Projeto Gameleira 1971

 

A exposição de Lais Myrrha é um ‘projeto’. Um projeto associado a um lugar e a um momento: Projeto Gameleira 1971. ‘Projeto’ é palavra que usualmente quer alcançar o futuro, o que ainda está para ser feito, o devir incerto imaginado por quem cria. Como um projeto de arquitetura que desenha um lugar de trabalho e convívio. Como um projeto de engenharia que tece os modos exatos de o tornar coisa feita. Como um projeto de execução de uma tal obra, antes somente sonho e medida. Como um projeto político que associa sua construção física à consolidação de poder de mando. Como o projeto de erguer um Parque de Exposições desenhado por Oscar Niemeyer, calculado por Joaquim Cardoso, construído por empresas de nome Sobraf e Sergen e capitaneado por um governador chamado Israel Pinheiro. Um projeto feito para o bairro da Gameleira, na cidade de Belo Horizonte, em Minas Gerais. Um projeto que não se sabe mais ao certo quando começou, mas que nunca chegou a termo como pensado. Um projeto que terminou de forma abrupta em 4 de fevereiro de 1971, com o desabamento de parte da estrutura de concreto que cobriria o extenso edifício, matando de imediato 61 dos operários que o construíam.

 

A exposição de Lais Myrrha é um projeto; mas é um projeto ao revés. Embora se queira lançar ao futuro, o faz somente ao debruçar-se sobre um desastre que foi gradual e ativamente apagado do inventário de lembranças comuns aos habitantes do Brasil. Um desastre que, por ser tão pouco contado, pode a alguns parecer até não ter existido. Ao evocar e investigar o maior acidente da construção civil já ocorrido no país, o Projeto Gameleira 1971 se soma a um esforço conjunto, embora disperso, que quer desfazer a amnésia social produzida, em contextos diversos, sobre acontecimentos de importância inequívoca. Acontecimentos que, no mais das vezes, envolvem a imposição de danos a indivíduos ou grupos que não detêm os meios materiais e simbólicos para fazer de suas perdas um fato público. Esforço que quer tornar mais inclusiva e complexa a memória pública no país, ainda que, no caso da artista, sem a pretensão de construir narrativa definitiva e inteira.
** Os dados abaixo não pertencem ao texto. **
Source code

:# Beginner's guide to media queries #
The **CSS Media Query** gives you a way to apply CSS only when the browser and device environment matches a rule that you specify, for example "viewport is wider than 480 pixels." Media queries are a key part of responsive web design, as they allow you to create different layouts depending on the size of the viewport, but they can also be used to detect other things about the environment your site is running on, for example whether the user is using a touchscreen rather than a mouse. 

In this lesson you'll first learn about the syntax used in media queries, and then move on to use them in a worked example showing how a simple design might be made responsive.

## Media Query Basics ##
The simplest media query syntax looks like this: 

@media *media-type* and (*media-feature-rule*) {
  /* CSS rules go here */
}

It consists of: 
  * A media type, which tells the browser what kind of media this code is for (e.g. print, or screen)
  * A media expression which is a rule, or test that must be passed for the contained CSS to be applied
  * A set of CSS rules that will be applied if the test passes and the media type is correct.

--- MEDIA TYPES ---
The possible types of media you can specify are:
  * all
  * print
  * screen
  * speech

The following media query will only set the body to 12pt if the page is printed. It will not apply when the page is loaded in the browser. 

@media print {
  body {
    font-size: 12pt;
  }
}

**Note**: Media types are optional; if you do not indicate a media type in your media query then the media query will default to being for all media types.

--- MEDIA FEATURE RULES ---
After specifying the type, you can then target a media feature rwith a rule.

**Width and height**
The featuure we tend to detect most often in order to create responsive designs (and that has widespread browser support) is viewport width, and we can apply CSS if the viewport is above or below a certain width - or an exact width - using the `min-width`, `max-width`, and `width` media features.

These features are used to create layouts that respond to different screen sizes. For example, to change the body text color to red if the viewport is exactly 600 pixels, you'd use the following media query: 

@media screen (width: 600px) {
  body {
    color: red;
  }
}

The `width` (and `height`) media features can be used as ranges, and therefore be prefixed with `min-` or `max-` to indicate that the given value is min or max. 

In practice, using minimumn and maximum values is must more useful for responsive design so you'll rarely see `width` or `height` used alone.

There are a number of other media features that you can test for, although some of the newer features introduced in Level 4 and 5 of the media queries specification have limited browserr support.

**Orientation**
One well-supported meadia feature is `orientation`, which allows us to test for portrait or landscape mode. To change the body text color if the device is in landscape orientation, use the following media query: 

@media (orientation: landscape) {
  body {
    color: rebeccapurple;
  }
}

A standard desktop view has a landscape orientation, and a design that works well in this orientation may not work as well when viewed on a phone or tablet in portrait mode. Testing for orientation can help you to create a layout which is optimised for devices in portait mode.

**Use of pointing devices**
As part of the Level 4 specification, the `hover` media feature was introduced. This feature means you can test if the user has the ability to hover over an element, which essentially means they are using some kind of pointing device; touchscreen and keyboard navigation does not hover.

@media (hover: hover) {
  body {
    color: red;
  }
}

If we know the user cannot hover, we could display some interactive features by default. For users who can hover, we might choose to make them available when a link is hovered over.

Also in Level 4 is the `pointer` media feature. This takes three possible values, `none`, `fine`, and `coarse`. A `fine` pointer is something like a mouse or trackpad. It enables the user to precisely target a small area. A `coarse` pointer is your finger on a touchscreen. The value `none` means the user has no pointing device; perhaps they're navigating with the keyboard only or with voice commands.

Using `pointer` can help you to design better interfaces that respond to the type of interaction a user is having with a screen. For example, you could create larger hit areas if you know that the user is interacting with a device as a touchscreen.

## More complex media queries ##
Afinal, é próprio de sua prática escavar conhecimento novo justamente nas elipses e nos lapsos; naquilo que falta ou que foi por algum motivo abandonado.

 

Não é por acaso que, em três trabalhos distintos e articulados, Lais Myrrha apresente mais pistas do que notícias claras sobre o ocorrido. No mais visível deles, constrói maquete de parte da cena que se seguiu ao desastre, feita a partir de uma das poucas fotografias conhecidas do edifício parcialmente tombado. Construção que reproduz, com acuidade e longe do lugar do acidente, a configuração casual das vigas caídas na Gameleira. Maquete que é, ademais, suficientemente grande para que o corpo a percorra e não somente a enxergue, fazendo ecoar alto, nele próprio, uma dor que ao longo de mais de quatro décadas foi reduzida a ruído. Operação que convoca o outro distante a lembrar do que houve, transformando uma imagem do prédio arruinado em monumento que dura somente o quanto puder durar cada um desses encontros. Em outro trabalho, é possível ler, nas superfícies de paredes, os nomes dos mais de cem operários finalmente encontrados mortos ou dados por desaparecidos depois que sobre eles desabaram dez mil toneladas de concreto. Arranjo ordenado e monótono de palavras que designam vidas distintas e que constituem, todas juntas nesse lugar, representação muda da violência simbólica que o esquecimento engendra. O terceiro trabalho, por fim, é composto pela imagem que orientou a construção da maquete e por um texto que informa sobre a decisão de demolir o edifício inteiro logo após o acidente, eliminando rastros do ocorrido. Texto que também sugere razões possíveis para o empenho em apagar esse desastre da memória nacional, entre as quais se enlaçariam proteção de reputações, ocultação de negligências e defesa de interesses políticos contrariados pelo fracasso da construção projetada.

 

Não importa ao projeto de Lais Myrrha, porém, estabelecer ou corroborar culpas pelo acidente. Não é esta a sua competência. O que a move é querer inscrever o esquecimento de um evento que causou a morte violenta e súbita de centenas de trabalhadores na teia cultural do país. Inscrição que não se produz por enunciação discursiva, mas através de uma sintaxe inventada que busca afetar a faculdade de lembrar de quem encontra os trabalhos no espaço expositivo. Espaço que não é lugar qualquer, mas a antiga sobreloja do edifício Copan, também concebido pelo arquiteto Oscar Niemeyer e parte importante do imaginário de um projeto moderno de Brasil que marca e molda, há muitas décadas, a cultura do país. Imaginário que instituiu a confiança quase cega em um futuro próprio e utópico, o qual hoje já se sabe que não vai chegar nunca. Imaginário que continua, todavia, informando iniciativas de naturezas diversas, mesmo que subtraído da generosidade que possuía em sua origem. Em tal contexto, o que a artista faz é afirmar a necessidade de promover o encontro do concreto duro com a carne humana que se rompe nesse contato ríspido. Encontro entre uma razão construtiva que ambiciona consertar ou reinventar o mundo e a miséria absoluta que por vezes essa razão produz. Somente assim não será mais preciso ou possível esquecer o que se passou em 1971 na Gameleira. Somente assim será possível lembrar, no futuro, muito do que se passa no país agora.